Different versions of the Bible are specifically designed to serve various purposes. How unfair it is to judge any version without ascertaining first its intended purpose. The preface of each of these versions will generally state the translators’ purpose for their work. Read it carefully. Resist the temptation to judge every version on the same basis. Evaluate it in view of its intended purpose. Then use it for that purpose in your life and ministry.


To reap the full dividends of your investment in reading and studying this chapter you must pause before you press forward. Don’t charge into the next chapter until you have gone back to the beginning of this chapter and tackled those questions once again. Can you answer them now? When you have mastered those questions and answers you are ready to press onward.

For Further Study

  1. Study thoroughly the historical and religious background of the King James Version of 1611.
  2. Prepare short biographies of the great men behind the English Bible (e.g., John Wycliffe and William Tyndale).

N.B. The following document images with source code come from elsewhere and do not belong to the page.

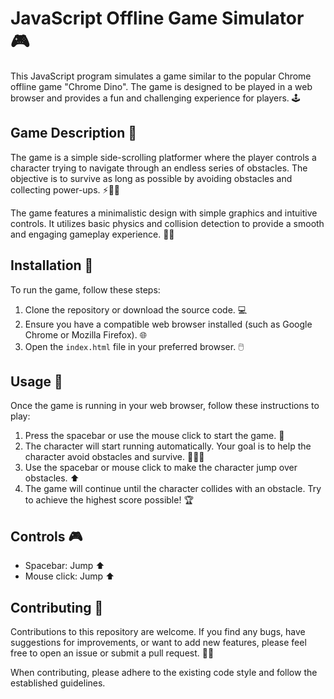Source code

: # JavaScript Offline Game Simulator 🎮

This JavaScript program simulates a game similar to the popular Chrome offline game "Chrome Dino". The game is designed to be played in a web browser and provides a fun and challenging experience for players. 🕹️

## Game Description 📜

The game is a simple side-scrolling platformer where the player controls a character trying to navigate through an endless series of obstacles. The objective is to survive as long as possible by avoiding obstacles and collecting power-ups. ⚡🏃‍♂️

The game features a minimalistic design with simple graphics and intuitive controls. It utilizes basic physics and collision detection to provide a smooth and engaging gameplay experience. 🎨✨

## Installation 🚀

To run the game, follow these steps:

1. Clone the repository or download the source code. 💻
2. Ensure you have a compatible web browser installed (such as Google Chrome or Mozilla Firefox). 🌐
3. Open the `index.html` file in your preferred browser. 🖱️

## Usage 🎯

Once the game is running in your web browser, follow these instructions to play:

1. Press the spacebar or use the mouse click to start the game. 🚀
2. The character will start running automatically. Your goal is to help the character avoid obstacles and survive. 🏃‍♂️🚫
3. Use the spacebar or mouse click to make the character jump over obstacles. ⬆️
4. The game will continue until the character collides with an obstacle. Try to achieve the highest score possible! 🏆

## Controls 🎮

- Spacebar: Jump ⬆️
- Mouse click: Jump ⬆️

## Contributing 🤝

Contributions to this repository are welcome. If you find any bugs, have suggestions for improvements, or want to add new features, please feel free to open an issue or submit a pull request. 🐛🔧

When contributing, please adhere to the existing code style and follow the established guidelines.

Bruce, F. F. The English Bible: A History of Translations from the Earliest English Versions to the New English Bible, Revised Edition. Oxford University Press, 1970.

Douglas, J. D. (ed.). The New International Dictionary of the Christian Church. Grand Rapids, MI: Zondervan Publishing House, 1974.

Fuller, David Otis (ed.). Which Bible? Grand Rapids, MI: Grand Rapids International Publications, 1973.

Kubo, Sakae and Specht, Walter. So Many Versions? Twentieth Century English Versions of the Bible. Grand Rapids, MI: Zondervan Publishing House, 1983.

Lewis, Jack P. The English Bible from KJV to NTV: A History and Evaluation. Grand Rapids, MI: Baker Book House, 1982.

1 Sakae Kubo and Walter Specht, So Many Versions? (Grand Rapids, MI: Zondervan Publishing House, 1975), pp. 208-32.

2 Gerald Hawthorne, “How to Choose a Bible.” Christianity Today, Dec. 5, 1975, pp. 7-10.

3 Ibid., p 8.

4 Kubo and Specht, So Many Versions? p. 199.